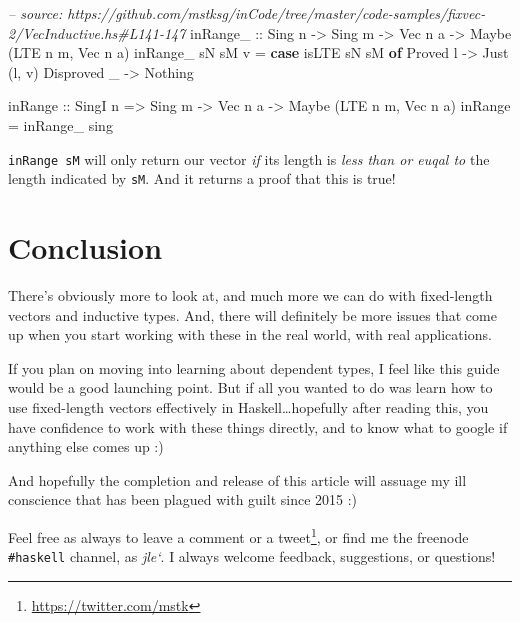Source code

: \documentclass[]{article}
\newenvironment{Shaded}{}{}
\newcommand{\KeywordTok}[1]{\textcolor[rgb]{0.00,0.44,0.13}{\textbf{#1}}}
\newcommand{\DataTypeTok}[1]{\textcolor[rgb]{0.56,0.13,0.00}{#1}}
\newcommand{\CommentTok}[1]{\textcolor[rgb]{0.38,0.63,0.69}{\textit{#1}}}
\newcommand{\OtherTok}[1]{\textcolor[rgb]{0.00,0.44,0.13}{#1}}
\newcommand{\FunctionTok}[1]{\textcolor[rgb]{0.02,0.16,0.49}{#1}}
\newcommand{\NormalTok}[1]{#1}
\renewcommand{\href}[2]{#2\footnote{\url{#1}}}
\begin{document}
\begin{Shaded}
\begin{Highlighting}[]
\CommentTok{-- source: https://github.com/mstksg/inCode/tree/master/code-samples/fixvec-2/VecInductive.hs#L141-147}
\OtherTok{inRange_ ::} \DataTypeTok{Sing}\NormalTok{ n }\OtherTok{->} \DataTypeTok{Sing}\NormalTok{ m }\OtherTok{->} \DataTypeTok{Vec}\NormalTok{ n a }\OtherTok{->} \DataTypeTok{Maybe}\NormalTok{ (}\DataTypeTok{LTE}\NormalTok{ n m, }\DataTypeTok{Vec}\NormalTok{ n a)}
\NormalTok{inRange_ sN sM v }\FunctionTok{=} \KeywordTok{case}\NormalTok{ isLTE sN sM }\KeywordTok{of}
    \DataTypeTok{Proved}\NormalTok{ l    }\OtherTok{->} \DataTypeTok{Just}\NormalTok{ (l, v)}
    \DataTypeTok{Disproved}\NormalTok{ _ }\OtherTok{->} \DataTypeTok{Nothing}

\NormalTok{inRange}\OtherTok{ ::} \DataTypeTok{SingI}\NormalTok{ n }\OtherTok{=>} \DataTypeTok{Sing}\NormalTok{ m }\OtherTok{->} \DataTypeTok{Vec}\NormalTok{ n a }\OtherTok{->} \DataTypeTok{Maybe}\NormalTok{ (}\DataTypeTok{LTE}\NormalTok{ n m, }\DataTypeTok{Vec}\NormalTok{ n a)}
\NormalTok{inRange }\FunctionTok{=}\NormalTok{ inRange_ sing}
\end{Highlighting}
\end{Shaded}

\texttt{inRange\ sM} will only return our vector \emph{if} its length is
\emph{less than or euqal to} the length indicated by \texttt{sM}. And it returns
a proof that this is true!

\section{Conclusion}\label{conclusion}

There's obviously more to look at, and much more we can do with fixed-length
vectors and inductive types. And, there will definitely be more issues that come
up when you start working with these in the real world, with real applications.

If you plan on moving into learning about dependent types, I feel like this
guide would be a good launching point. But if all you wanted to do was learn how
to use fixed-length vectors effectively in Haskell\ldots{}hopefully after
reading this, you have confidence to work with these things directly, and to
know what to google if anything else comes up :)

And hopefully the completion and release of this article will assuage my ill
conscience that has been plagued with guilt since 2015 :)

Feel free as always to leave a comment or a
\href{https://twitter.com/mstk}{tweet}, or find me the freenode
\texttt{\#haskell} channel, as \emph{jle`}. I always welcome feedback,
suggestions, or questions!
\end{document}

TASK DETAILS — With "always" as the word to match, copy each line of the records that has it.

SOLUTION FOR THIS EXERCISE —
Feel free as always to leave a comment or a
\texttt{\#haskell} channel, as \emph{jle`}. I always welcome feedback,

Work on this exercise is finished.